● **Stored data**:
■ ■ ■ ■
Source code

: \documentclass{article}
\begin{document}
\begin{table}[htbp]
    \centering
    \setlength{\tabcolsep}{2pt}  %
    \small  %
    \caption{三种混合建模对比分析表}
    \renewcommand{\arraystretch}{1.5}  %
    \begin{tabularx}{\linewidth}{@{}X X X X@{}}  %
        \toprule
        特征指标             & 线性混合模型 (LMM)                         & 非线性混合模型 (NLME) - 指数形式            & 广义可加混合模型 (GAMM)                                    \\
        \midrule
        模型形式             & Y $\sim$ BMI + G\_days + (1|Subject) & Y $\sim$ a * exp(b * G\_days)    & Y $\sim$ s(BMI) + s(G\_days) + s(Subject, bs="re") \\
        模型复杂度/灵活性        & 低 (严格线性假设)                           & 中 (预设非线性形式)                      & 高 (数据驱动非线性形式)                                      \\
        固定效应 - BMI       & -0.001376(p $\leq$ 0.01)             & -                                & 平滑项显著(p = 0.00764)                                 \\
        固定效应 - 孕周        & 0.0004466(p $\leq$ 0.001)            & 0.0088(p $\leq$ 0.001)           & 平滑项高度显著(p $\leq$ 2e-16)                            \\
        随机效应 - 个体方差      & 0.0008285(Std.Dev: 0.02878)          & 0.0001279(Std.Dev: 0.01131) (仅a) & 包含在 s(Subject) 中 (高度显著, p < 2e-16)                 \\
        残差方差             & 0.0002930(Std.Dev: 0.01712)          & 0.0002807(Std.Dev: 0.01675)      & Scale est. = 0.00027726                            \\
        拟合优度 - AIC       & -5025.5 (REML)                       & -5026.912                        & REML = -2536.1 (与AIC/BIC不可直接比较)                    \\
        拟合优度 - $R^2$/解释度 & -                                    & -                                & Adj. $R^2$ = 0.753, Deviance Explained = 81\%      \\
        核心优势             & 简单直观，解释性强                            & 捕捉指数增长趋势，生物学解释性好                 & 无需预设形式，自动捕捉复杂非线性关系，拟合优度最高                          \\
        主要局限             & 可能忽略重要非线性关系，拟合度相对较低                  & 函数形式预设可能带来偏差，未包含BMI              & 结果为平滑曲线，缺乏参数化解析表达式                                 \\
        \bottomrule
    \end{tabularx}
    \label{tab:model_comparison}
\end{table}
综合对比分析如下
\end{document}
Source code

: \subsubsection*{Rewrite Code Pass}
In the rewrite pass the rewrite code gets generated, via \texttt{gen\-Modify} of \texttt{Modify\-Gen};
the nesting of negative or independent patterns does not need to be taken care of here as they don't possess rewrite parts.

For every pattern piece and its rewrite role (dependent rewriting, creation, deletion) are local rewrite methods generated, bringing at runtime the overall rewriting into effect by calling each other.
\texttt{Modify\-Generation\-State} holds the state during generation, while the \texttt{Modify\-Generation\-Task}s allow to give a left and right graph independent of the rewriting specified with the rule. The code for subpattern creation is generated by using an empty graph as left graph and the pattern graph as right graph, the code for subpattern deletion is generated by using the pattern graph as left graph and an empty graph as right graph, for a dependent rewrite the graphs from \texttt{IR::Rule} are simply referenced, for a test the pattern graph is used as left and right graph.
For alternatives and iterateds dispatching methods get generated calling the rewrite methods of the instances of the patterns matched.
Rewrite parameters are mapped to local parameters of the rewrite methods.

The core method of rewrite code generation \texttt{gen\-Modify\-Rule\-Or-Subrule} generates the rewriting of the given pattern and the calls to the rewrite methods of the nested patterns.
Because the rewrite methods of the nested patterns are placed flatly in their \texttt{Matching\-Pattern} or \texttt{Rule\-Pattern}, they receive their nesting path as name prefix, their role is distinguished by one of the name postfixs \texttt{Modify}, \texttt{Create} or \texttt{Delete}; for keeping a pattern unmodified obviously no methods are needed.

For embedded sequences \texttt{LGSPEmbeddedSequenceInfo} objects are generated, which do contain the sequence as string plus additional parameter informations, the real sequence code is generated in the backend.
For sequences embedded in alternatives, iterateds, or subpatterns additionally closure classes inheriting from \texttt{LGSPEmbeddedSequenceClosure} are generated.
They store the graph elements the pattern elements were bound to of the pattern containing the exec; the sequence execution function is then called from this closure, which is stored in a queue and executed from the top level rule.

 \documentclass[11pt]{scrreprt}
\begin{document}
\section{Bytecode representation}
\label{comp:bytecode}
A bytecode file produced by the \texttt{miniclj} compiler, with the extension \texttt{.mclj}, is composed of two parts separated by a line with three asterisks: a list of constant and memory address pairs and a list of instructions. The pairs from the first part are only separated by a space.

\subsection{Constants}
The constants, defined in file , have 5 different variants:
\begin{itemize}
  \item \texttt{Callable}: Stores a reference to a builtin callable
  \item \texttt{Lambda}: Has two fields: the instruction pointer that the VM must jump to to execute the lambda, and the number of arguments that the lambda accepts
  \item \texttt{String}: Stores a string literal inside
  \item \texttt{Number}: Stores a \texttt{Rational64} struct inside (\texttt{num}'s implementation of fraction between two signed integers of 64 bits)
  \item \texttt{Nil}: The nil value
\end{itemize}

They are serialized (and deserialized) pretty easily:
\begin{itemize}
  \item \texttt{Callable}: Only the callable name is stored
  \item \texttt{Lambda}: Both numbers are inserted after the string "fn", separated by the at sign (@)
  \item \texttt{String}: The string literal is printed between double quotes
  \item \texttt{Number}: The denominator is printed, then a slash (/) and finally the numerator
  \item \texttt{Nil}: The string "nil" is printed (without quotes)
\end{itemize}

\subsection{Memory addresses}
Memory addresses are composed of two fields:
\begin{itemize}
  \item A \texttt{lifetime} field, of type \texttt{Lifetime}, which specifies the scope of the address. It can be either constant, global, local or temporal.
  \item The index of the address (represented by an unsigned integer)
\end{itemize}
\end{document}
■ ■ ■ ■
● **THE PROBLEM**: Could you repeat every record above exactly as it stands?

● **SOLUTION FOR THIS EXERCISE**:
Source code

: \documentclass{article}
\begin{document}
\begin{table}[htbp]
    \centering
    \setlength{\tabcolsep}{2pt}  %
    \small  %
    \caption{三种混合建模对比分析表}
    \renewcommand{\arraystretch}{1.5}  %
    \begin{tabularx}{\linewidth}{@{}X X X X@{}}  %
        \toprule
        特征指标             & 线性混合模型 (LMM)                         & 非线性混合模型 (NLME) - 指数形式            & 广义可加混合模型 (GAMM)                                    \\
        \midrule
        模型形式             & Y $\sim$ BMI + G\_days + (1|Subject) & Y $\sim$ a * exp(b * G\_days)    & Y $\sim$ s(BMI) + s(G\_days) + s(Subject, bs="re") \\
        模型复杂度/灵活性        & 低 (严格线性假设)                           & 中 (预设非线性形式)                      & 高 (数据驱动非线性形式)                                      \\
        固定效应 - BMI       & -0.001376(p $\leq$ 0.01)             & -                                & 平滑项显著(p = 0.00764)                                 \\
        固定效应 - 孕周        & 0.0004466(p $\leq$ 0.001)            & 0.0088(p $\leq$ 0.001)           & 平滑项高度显著(p $\leq$ 2e-16)                            \\
        随机效应 - 个体方差      & 0.0008285(Std.Dev: 0.02878)          & 0.0001279(Std.Dev: 0.01131) (仅a) & 包含在 s(Subject) 中 (高度显著, p < 2e-16)                 \\
        残差方差             & 0.0002930(Std.Dev: 0.01712)          & 0.0002807(Std.Dev: 0.01675)      & Scale est. = 0.00027726                            \\
        拟合优度 - AIC       & -5025.5 (REML)                       & -5026.912                        & REML = -2536.1 (与AIC/BIC不可直接比较)                    \\
        拟合优度 - $R^2$/解释度 & -                                    & -                                & Adj. $R^2$ = 0.753, Deviance Explained = 81\%      \\
        核心优势             & 简单直观，解释性强                            & 捕捉指数增长趋势，生物学解释性好                 & 无需预设形式，自动捕捉复杂非线性关系，拟合优度最高                          \\
        主要局限             & 可能忽略重要非线性关系，拟合度相对较低                  & 函数形式预设可能带来偏差，未包含BMI              & 结果为平滑曲线，缺乏参数化解析表达式                                 \\
        \bottomrule
    \end{tabularx}
    \label{tab:model_comparison}
\end{table}
综合对比分析如下
\end{document}
Source code

: \subsubsection*{Rewrite Code Pass}
In the rewrite pass the rewrite code gets generated, via \texttt{gen\-Modify} of \texttt{Modify\-Gen};
the nesting of negative or independent patterns does not need to be taken care of here as they don't possess rewrite parts.

For every pattern piece and its rewrite role (dependent rewriting, creation, deletion) are local rewrite methods generated, bringing at runtime the overall rewriting into effect by calling each other.
\texttt{Modify\-Generation\-State} holds the state during generation, while the \texttt{Modify\-Generation\-Task}s allow to give a left and right graph independent of the rewriting specified with the rule. The code for subpattern creation is generated by using an empty graph as left graph and the pattern graph as right graph, the code for subpattern deletion is generated by using the pattern graph as left graph and an empty graph as right graph, for a dependent rewrite the graphs from \texttt{IR::Rule} are simply referenced, for a test the pattern graph is used as left and right graph.
For alternatives and iterateds dispatching methods get generated calling the rewrite methods of the instances of the patterns matched.
Rewrite parameters are mapped to local parameters of the rewrite methods.

The core method of rewrite code generation \texttt{gen\-Modify\-Rule\-Or-Subrule} generates the rewriting of the given pattern and the calls to the rewrite methods of the nested patterns.
Because the rewrite methods of the nested patterns are placed flatly in their \texttt{Matching\-Pattern} or \texttt{Rule\-Pattern}, they receive their nesting path as name prefix, their role is distinguished by one of the name postfixs \texttt{Modify}, \texttt{Create} or \texttt{Delete}; for keeping a pattern unmodified obviously no methods are needed.

For embedded sequences \texttt{LGSPEmbeddedSequenceInfo} objects are generated, which do contain the sequence as string plus additional parameter informations, the real sequence code is generated in the backend.
For sequences embedded in alternatives, iterateds, or subpatterns additionally closure classes inheriting from \texttt{LGSPEmbeddedSequenceClosure} are generated.
They store the graph elements the pattern elements were bound to of the pattern containing the exec; the sequence execution function is then called from this closure, which is stored in a queue and executed from the top level rule.

 \documentclass[11pt]{scrreprt}
\begin{document}
\section{Bytecode representation}
\label{comp:bytecode}
A bytecode file produced by the \texttt{miniclj} compiler, with the extension \texttt{.mclj}, is composed of two parts separated by a line with three asterisks: a list of constant and memory address pairs and a list of instructions. The pairs from the first part are only separated by a space.

\subsection{Constants}
The constants, defined in file , have 5 different variants:
\begin{itemize}
  \item \texttt{Callable}: Stores a reference to a builtin callable
  \item \texttt{Lambda}: Has two fields: the instruction pointer that the VM must jump to to execute the lambda, and the number of arguments that the lambda accepts
  \item \texttt{String}: Stores a string literal inside
  \item \texttt{Number}: Stores a \texttt{Rational64} struct inside (\texttt{num}'s implementation of fraction between two signed integers of 64 bits)
  \item \texttt{Nil}: The nil value
\end{itemize}

They are serialized (and deserialized) pretty easily:
\begin{itemize}
  \item \texttt{Callable}: Only the callable name is stored
  \item \texttt{Lambda}: Both numbers are inserted after the string "fn", separated by the at sign (@)
  \item \texttt{String}: The string literal is printed between double quotes
  \item \texttt{Number}: The denominator is printed, then a slash (/) and finally the numerator
  \item \texttt{Nil}: The string "nil" is printed (without quotes)
\end{itemize}

\subsection{Memory addresses}
Memory addresses are composed of two fields:
\begin{itemize}
  \item A \texttt{lifetime} field, of type \texttt{Lifetime}, which specifies the scope of the address. It can be either constant, global, local or temporal.
  \item The index of the address (represented by an unsigned integer)
\end{itemize}
\end{document}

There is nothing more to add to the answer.